Post Number:#26  Postby zelph » Sun Dec 22, 2013 9:19 pm

Re: Commentary

Post Number:#3 Postby Whyte Eagle » Sun Jul 26, 2009 12:29 am
yeah ...... that was what the basis of the lecture was about, at least as far as what Wayne May was presenting. He was presenting the idea that the Hopewell culture and the Nephites were one and the same. He had a good slide show that accompanied his lecture and it was pictures of the burmes and trenches of the upper midwest along with other artifacts that have been found tied in with quotes from the BOM and how they described the things they are finding there now. One thing that caught my attention was something he referred to as battle mounds. These mounds when openned are found to contain hundreds of skeletons, obviously the result of mass burial. He had several pictures of these, and had a picture of one that was not yet opened he referred to as the one that contained Zelph, I thought that rather interesting ..... he said he had the directions to that mound and if anyone was going in that area he would provide that info to them so they could see it first hand .....

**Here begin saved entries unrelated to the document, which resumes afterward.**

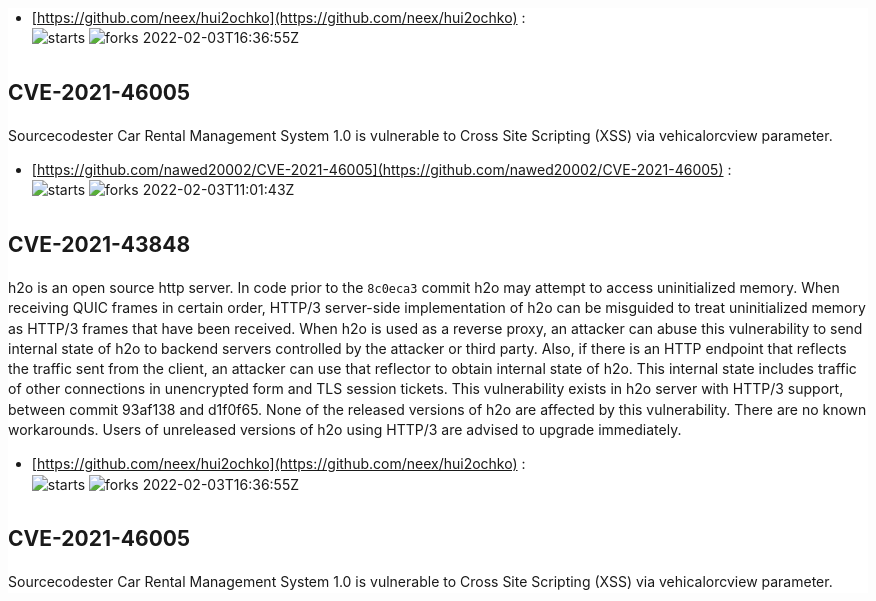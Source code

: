 - [https://github.com/neex/hui2ochko](https://github.com/neex/hui2ochko) :  
![starts](https://img.shields.io/github/stars/neex/hui2ochko.svg) 
![forks](https://img.shields.io/github/forks/neex/hui2ochko.svg) 
2022-02-03T16:36:55Z

## CVE-2021-46005
 Sourcecodester Car Rental Management System 1.0 is vulnerable to Cross Site Scripting (XSS) via vehicalorcview parameter.

- [https://github.com/nawed20002/CVE-2021-46005](https://github.com/nawed20002/CVE-2021-46005) :  
![starts](https://img.shields.io/github/stars/nawed20002/CVE-2021-46005.svg) 
![forks](https://img.shields.io/github/forks/nawed20002/CVE-2021-46005.svg) 
2022-02-03T11:01:43Z

## CVE-2021-43848
 h2o is an open source http server. In code prior to the `8c0eca3` commit h2o may attempt to access uninitialized memory. When receiving QUIC frames in certain order, HTTP/3 server-side implementation of h2o can be misguided to treat uninitialized memory as HTTP/3 frames that have been received. When h2o is used as a reverse proxy, an attacker can abuse this vulnerability to send internal state of h2o to backend servers controlled by the attacker or third party. Also, if there is an HTTP endpoint that reflects the traffic sent from the client, an attacker can use that reflector to obtain internal state of h2o. This internal state includes traffic of other connections in unencrypted form and TLS session tickets. This vulnerability exists in h2o server with HTTP/3 support, between commit 93af138 and d1f0f65. None of the released versions of h2o are affected by this vulnerability. There are no known workarounds. Users of unreleased versions of h2o using HTTP/3 are advised to upgrade immediately.

- [https://github.com/neex/hui2ochko](https://github.com/neex/hui2ochko) :  
![starts](https://img.shields.io/github/stars/neex/hui2ochko.svg) 
![forks](https://img.shields.io/github/forks/neex/hui2ochko.svg) 
2022-02-03T16:36:55Z

## CVE-2021-46005
 Sourcecodester Car Rental Management System 1.0 is vulnerable to Cross Site Scripting (XSS) via vehicalorcview parameter.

Hello, my name is zelph. :mrgreen:

3 years ago I visited zelphs mound in Central Illinois. I had a hard time finding it but perseverance paid off. Wayne May told me to go to the park ranger station and ask directions to zelphs mound aka Mormon mound. The ranger station was closed :o :roll: no rangers were to be found. I had an adventurous time finding it. :"" It was in the middle of summer, temperatures were close to 108 degrees. Vegetation was so dense I could not get a good photo to show how big the mound is. The mound has be excavated to the point of having it cut in two....looks like 2 mounds now when you are standing on top. The trench cut into it is depressing. It's a burial mound, why can't they cover it back up and return the contents. Wayne is on the right track promoting the stoppage of mound excavations.

Farm lands and river surround the area of the mound. No building in sight anywhere.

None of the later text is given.